» **Task directions**
Copy every line of the data in which the word "clergy" occurs.

··· Listed records ···

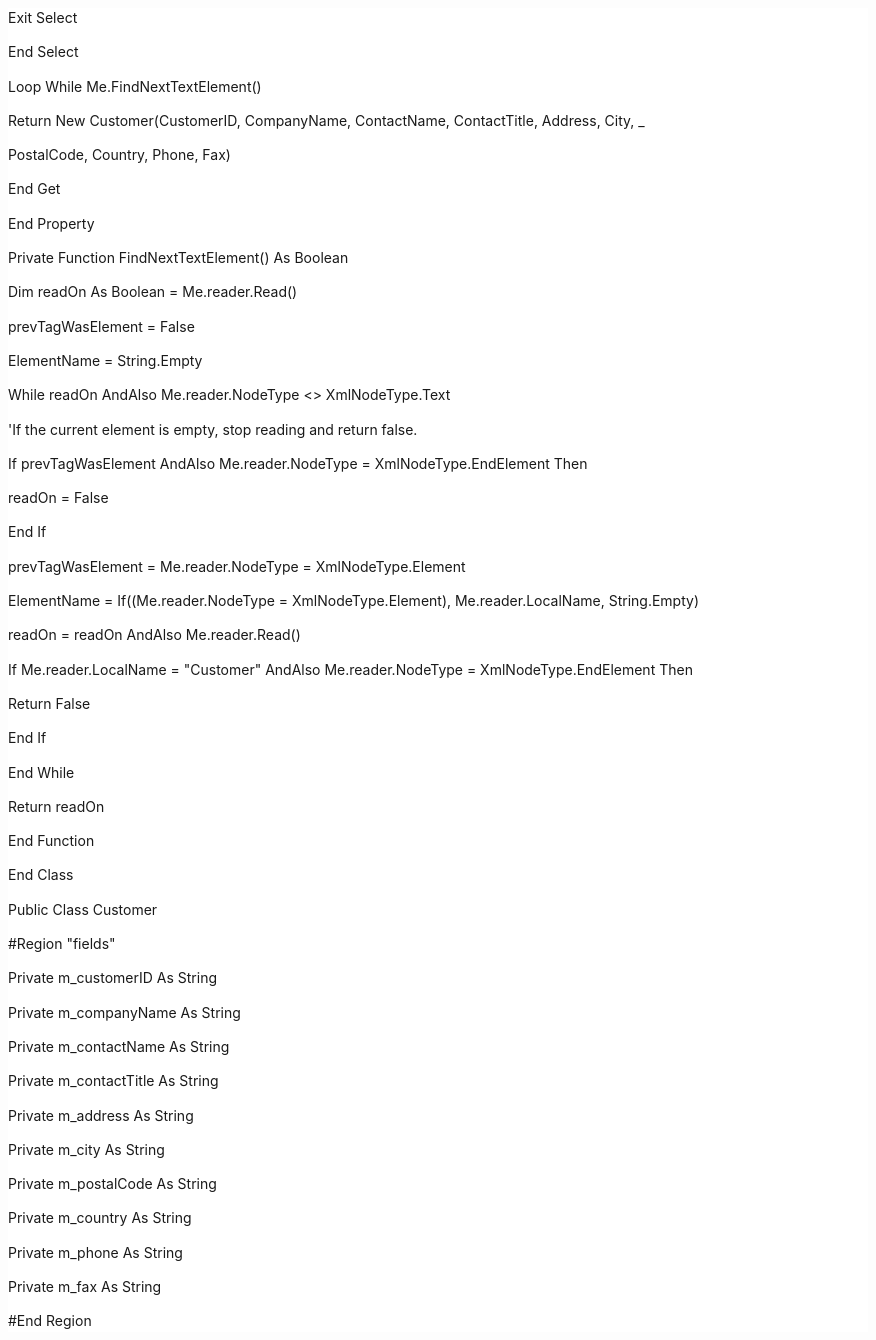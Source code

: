 
Exit Select

End Select

Loop While Me.FindNextTextElement()

Return New Customer(CustomerID, CompanyName, ContactName, ContactTitle, Address, City, _

PostalCode, Country, Phone, Fax)

End Get

End Property

Private Function FindNextTextElement() As Boolean

Dim readOn As Boolean = Me.reader.Read()

prevTagWasElement = False

ElementName = String.Empty

While readOn AndAlso Me.reader.NodeType <> XmlNodeType.Text

'If the current element is empty, stop reading and return false.

If prevTagWasElement AndAlso Me.reader.NodeType = XmlNodeType.EndElement Then

readOn = False

End If

prevTagWasElement = Me.reader.NodeType = XmlNodeType.Element

ElementName = If((Me.reader.NodeType = XmlNodeType.Element), Me.reader.LocalName, String.Empty)

readOn = readOn AndAlso Me.reader.Read()

If Me.reader.LocalName = "Customer" AndAlso Me.reader.NodeType = XmlNodeType.EndElement Then

Return False

End If

End While

Return readOn

End Function

End Class



Public Class Customer

#Region "fields"

Private m_customerID As String

Private m_companyName As String

Private m_contactName As String

Private m_contactTitle As String

Private m_address As String

Private m_city As String

Private m_postalCode As String

Private m_country As String

Private m_phone As String

Private m_fax As String

#End Region


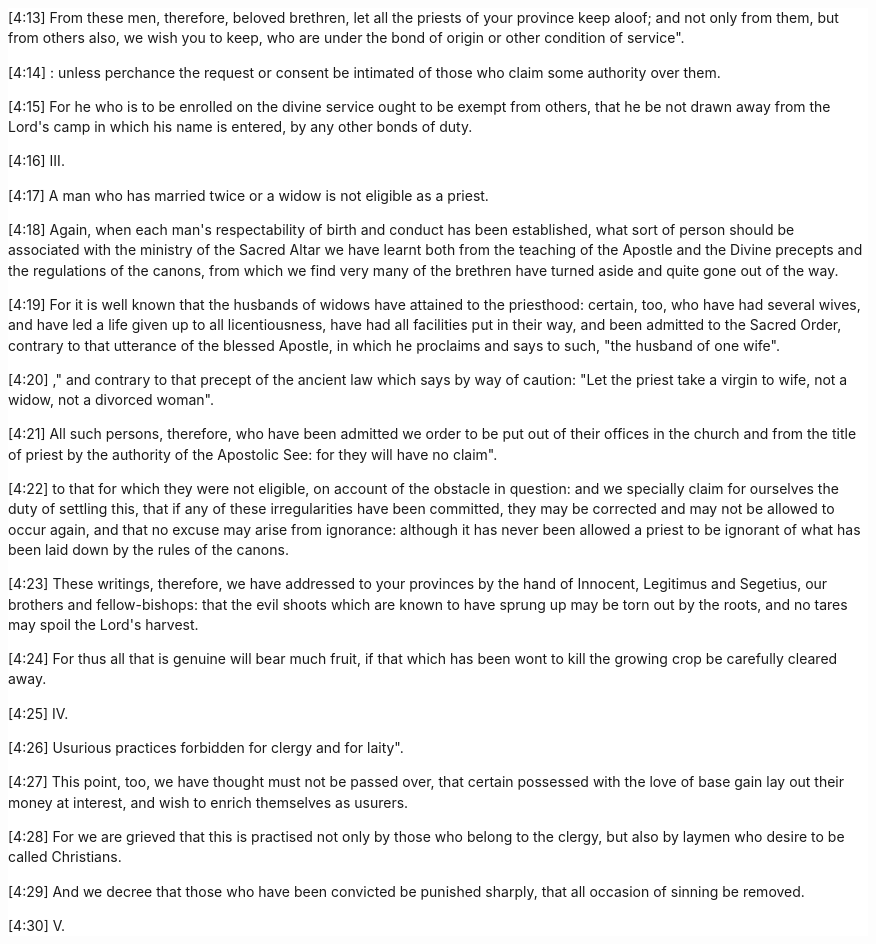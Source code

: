 [4:13] From these men, therefore, beloved brethren, let all the priests of your province keep aloof; and not only from them, but from others also, we wish you to keep, who are under the bond of origin or other condition of service".

[4:14] : unless perchance the request or consent be intimated of those who claim some authority over them.

[4:15] For he who is to be enrolled on the divine service ought to be exempt from others, that he be not drawn away from the Lord's camp in which his name is entered, by any other bonds of duty.

[4:16] III.

[4:17] A man who has married twice or a widow is not eligible as a priest.

[4:18] Again, when each man's respectability of birth and conduct has been established, what sort of person should be associated with the ministry of the Sacred Altar we have learnt both from the teaching of the Apostle and the Divine precepts and the regulations of the canons, from which we find very many of the brethren have turned aside and quite gone out of the way.

[4:19] For it is well known that the husbands of widows have attained to the priesthood: certain, too, who have had several wives, and have led a life given up to all licentiousness, have had all facilities put in their way, and been admitted to the Sacred Order, contrary to that utterance of the blessed Apostle, in which he proclaims and says to such, "the husband of one wife".

[4:20] ," and contrary to that precept of the ancient law which says by way of caution: "Let the priest take a virgin to wife, not a widow, not a divorced woman".

[4:21] All such persons, therefore, who have been admitted we order to be put out of their offices in the church and from the title of priest by the authority of the Apostolic See: for they will have no claim".

[4:22] to that for which they were not eligible, on account of the obstacle in question: and we specially claim for ourselves the duty of settling this, that if any of these irregularities have been committed, they may be corrected and may not be allowed to occur again, and that no excuse may arise from ignorance: although it has never been allowed a priest to be ignorant of what has been laid down by the rules of the canons.

[4:23] These writings, therefore, we have addressed to your provinces by the hand of Innocent, Legitimus and Segetius, our brothers and fellow-bishops: that the evil shoots which are known to have sprung up may be torn out by the roots, and no tares may spoil the Lord's harvest.

[4:24] For thus all that is genuine will bear much fruit, if that which has been wont to kill the growing crop be carefully cleared away.

[4:25] IV.

[4:26] Usurious practices forbidden for clergy and for laity".

[4:27] This point, too, we have thought must not be passed over, that certain possessed with the love of base gain lay out their money at interest,  and wish to enrich themselves as usurers.

[4:28] For we are grieved that this is practised not only by those who belong to the clergy, but also by laymen who desire to be called Christians.

[4:29] And we decree that those who have been convicted be punished sharply, that all occasion of sinning be removed.

[4:30] V.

···

» **Answer to this task**
[4:26] Usurious practices forbidden for clergy and for laity".
[4:28] For we are grieved that this is practised not only by those who belong to the clergy, but also by laymen who desire to be called Christians.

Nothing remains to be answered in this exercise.